34

aka "how to scare my family into stopping publishing their life online?"

I do not publish personal photos / opinions publicly online as a rule. I never gave hard thoughts about that but I believe that one should either explicitly put information to the world (typically professional data such as LinkedIn), or do not put anything. Again, this is a personal subjective opinion.

My (extended) family does publish stuff online, though. This is not obviously dangerous information (nudes, drunken parties), nor strong political/philosophical/religious/ethical standpoints. What they put online falls roughly in the categories of

  • we are on vacation, look how happy we are (1)
  • look at this cat (2)
  • my children are cute (3)

The risks I can imagine for the various categories are

(1): "we are not at home, burglars welcome".

This assumes that their address is known (this is not a directly available information, though possibly available through reverse-engineering of some photos which may have some recognizable landscapes, or maybe GPS information) - but not pleaserobme.com-level known.

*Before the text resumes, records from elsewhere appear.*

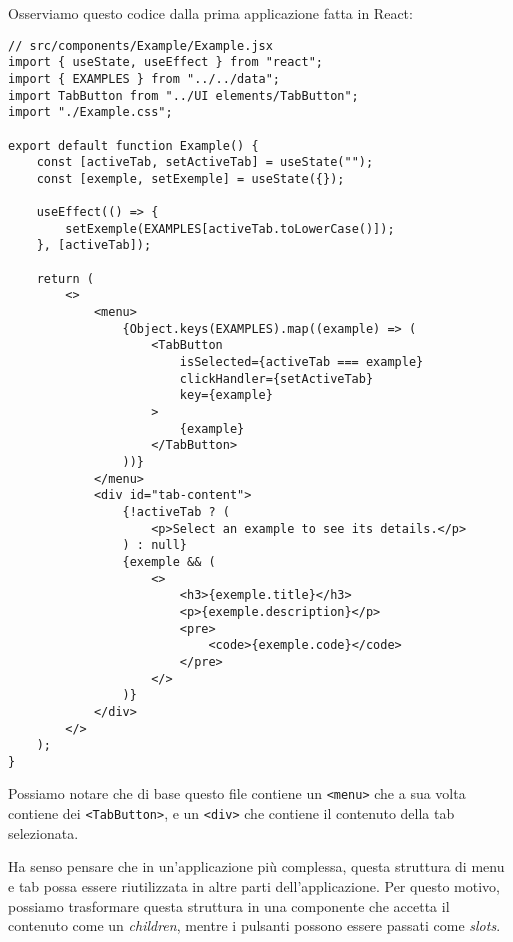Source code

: \documentclass[12pt]{article}
\begin{document}
Osserviamo questo codice dalla prima applicazione fatta in React:
\begin{verbatim}
// src/components/Example/Example.jsx
import { useState, useEffect } from "react";
import { EXAMPLES } from "../../data";
import TabButton from "../UI elements/TabButton";
import "./Example.css";

export default function Example() {
    const [activeTab, setActiveTab] = useState("");
    const [exemple, setExemple] = useState({});

    useEffect(() => {
        setExemple(EXAMPLES[activeTab.toLowerCase()]);
    }, [activeTab]);

    return (
        <>
            <menu>
                {Object.keys(EXAMPLES).map((example) => (
                    <TabButton
                        isSelected={activeTab === example}
                        clickHandler={setActiveTab}
                        key={example}
                    >
                        {example}
                    </TabButton>
                ))}
            </menu>
            <div id="tab-content">
                {!activeTab ? (
                    <p>Select an example to see its details.</p>
                ) : null}
                {exemple && (
                    <>
                        <h3>{exemple.title}</h3>
                        <p>{exemple.description}</p>
                        <pre>
                            <code>{exemple.code}</code>
                        </pre>
                    </>
                )}
            </div>
        </>
    );
}
\end{verbatim}

Possiamo notare che di base questo file contiene un \texttt{<menu>} 
che a sua volta contiene dei \texttt{<TabButton>}, e un \texttt{<div>}
che contiene il contenuto della tab selezionata.

Ha senso pensare che in un'applicazione più complessa, questa struttura
di menu e tab possa essere riutilizzata in altre parti dell'applicazione.
Per questo motivo, possiamo trasformare questa struttura in una componente
che accetta il contenuto come un {\it children}, mentre i pulsanti
possono essere passati come {\it slots}.
\end{document}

The fact that there is nobody home is also visible through casual observation of the house so it would be much easier to target them that way than to do some state-sponsored invigilation.

(2): no risk beside understandable social ostracism

(3): "paedophiles everywhere" or "they will track them down and abduct them"

This is a possibility but I am not sure that the fact that an image is online particularly increases the risk. Children go outside on their own, they can be observed, etc. Their children are also not particularly good looking or come form a wealthy family so there is no more risk on them than on somebody else.

Generally speaking, I am looking for elements (data points) which would show that online presence increases physical risks.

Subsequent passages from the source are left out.